Scheme 1 Different selective cycloaddition pathways between ynamides and isoxazoles catalysed by the three distinct catalytic systems according to studies by the groups of Wan⁹ and Ye.⁷

Scheme 2 Proposed mechanism for selective cycloaddition between ynamides and isoxazoles (paths a, b, and c).
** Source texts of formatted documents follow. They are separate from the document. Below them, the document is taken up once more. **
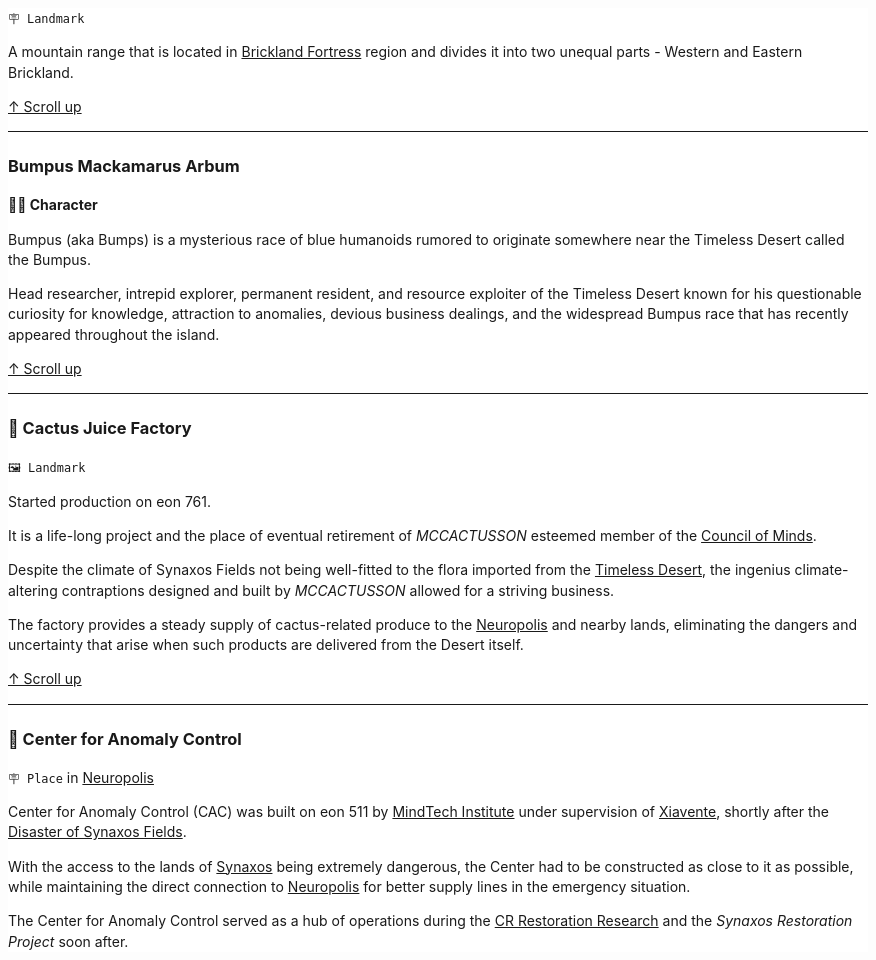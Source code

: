 `🪧 Landmark`

A mountain range that is located in [Brickland Fortress](#f6d0) region and divides it into two unequal parts - Western and Eastern Brickland.


<a href="#b">↑ Scroll up</a>

----------
### <a id="8880"></a>Bumpus Mackamarus Arbum

**🧙‍♂️ Character**

Bumpus (aka Bumps) is a mysterious race of blue humanoids rumored to originate somewhere near the Timeless Desert called the Bumpus.

Head researcher, intrepid explorer, permanent resident, and resource exploiter of the Timeless Desert known for his questionable curiosity for knowledge, attraction to anomalies, devious business dealings, and the widespread Bumpus race that has recently appeared throughout the island.


<a href="#b">↑ Scroll up</a>

----------
### <a id="32c0"></a>🌵 Cactus Juice Factory

`🖼️ Landmark`

Started production on eon 761.

It is a life-long project and the place of eventual retirement of  _MCCACTUSSON_ esteemed member of the [Council of Minds](#7c90).

Despite the climate of Synaxos Fields not being well-fitted to the flora imported from the [Timeless Desert](#0130), the ingenius climate-altering contraptions designed and built by _MCCACTUSSON_ allowed for a striving business.

The factory provides a steady supply of cactus-related produce to the [Neuropolis](#b870) and nearby lands, eliminating the dangers and uncertainty that arise when such products are delivered from the Desert itself.


<a href="#c">↑ Scroll up</a>

----------
### <a id="0330"></a>🏢 Center for Anomaly Control

`🪧 Place` in [Neuropolis](#b870)

Center for Anomaly Control (CAC) was built on eon 511 by [MindTech Institute](#6550) under supervision of [Xiavente](#40a0), shortly after the [Disaster of Synaxos Fields](../timeline/eon0508.md).

With the access to the lands of [Synaxos](#7cc0) being extremely dangerous, the Center had to be constructed as close to it as possible, while maintaining the direct connection to [Neuropolis](#b870) for better supply lines in the emergency situation.

The Center for Anomaly Control served as a hub of operations during the [CR Restoration Research](#2390) and the _Synaxos Restoration Project_ soon after.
Initially, the Brønsted acid or the metal would react with ynamide, most likely involving a nucleophilic attack by the N atom of isoxazole to induce the formation of intermediate 1. After that, the cleavage of the isoxazole N–O bond leads to α-imino intermediate 2 due to the catalyst effect (Scheme 2). After the formation of 2, there are at least three feasible pathways to generate final products from ynamides and isoxazoles in the presence of water and using different catalytic systems. For path a, the intramolecular [5 + 2] cycloaddition of 2 furnishes seven-membered heterocycle 5. Subsequently, the electrocyclization and ring rearrangement of 5 would generate final product P1. Alternatively, the addition of H₂O to seven-membered heterocycle 5 and subsequent acid-catalyzed ketalization or acid-catalyzed O,O-acetal formation afford O-bridged tetrahydron-1,4-oxazepine P2. Apart from the [5 + 2] cycloaddition, the [3 + 2] cycloaddition between the acyl substituted carbon and α-C atom would also take place to generate pyridine derivative P3 or P4 (path b). For path c, the addition of water followed by the rupture of the N–O bond prior to the [5 + 2] cycloaddition would also produce the [5 + 2 + 1] cycloaddition product, O-bridged tetrahydron-1,4-oxazepine. In Ye's work, plausible mechanisms to rationalize the formation of pyrrole (Au-catalyzed) or oxazepane (Pt-catalyzed) derivatives have been reported, using experimental data and theoretical calculations.^7a,c However, some key issues in the catalytic activity and selectivity for the three pathways with the three catalysts still remain open with a number of interesting questions that can be made. For example: (1) the mechanism of this reaction catalyzed by the Brønsted acid has not been evaluated. How does the Brønsted acid affect the reaction? (2) The detailed mechanism to support the O-bridged 1,4-oxazepine derivative in the presence of water has not been found. What can be the effect of the three different catalysts? (3) Which is the favorable pathway for each catalyst when water is added? (4) What is the role of water in the reaction process and how this role can be rationalized?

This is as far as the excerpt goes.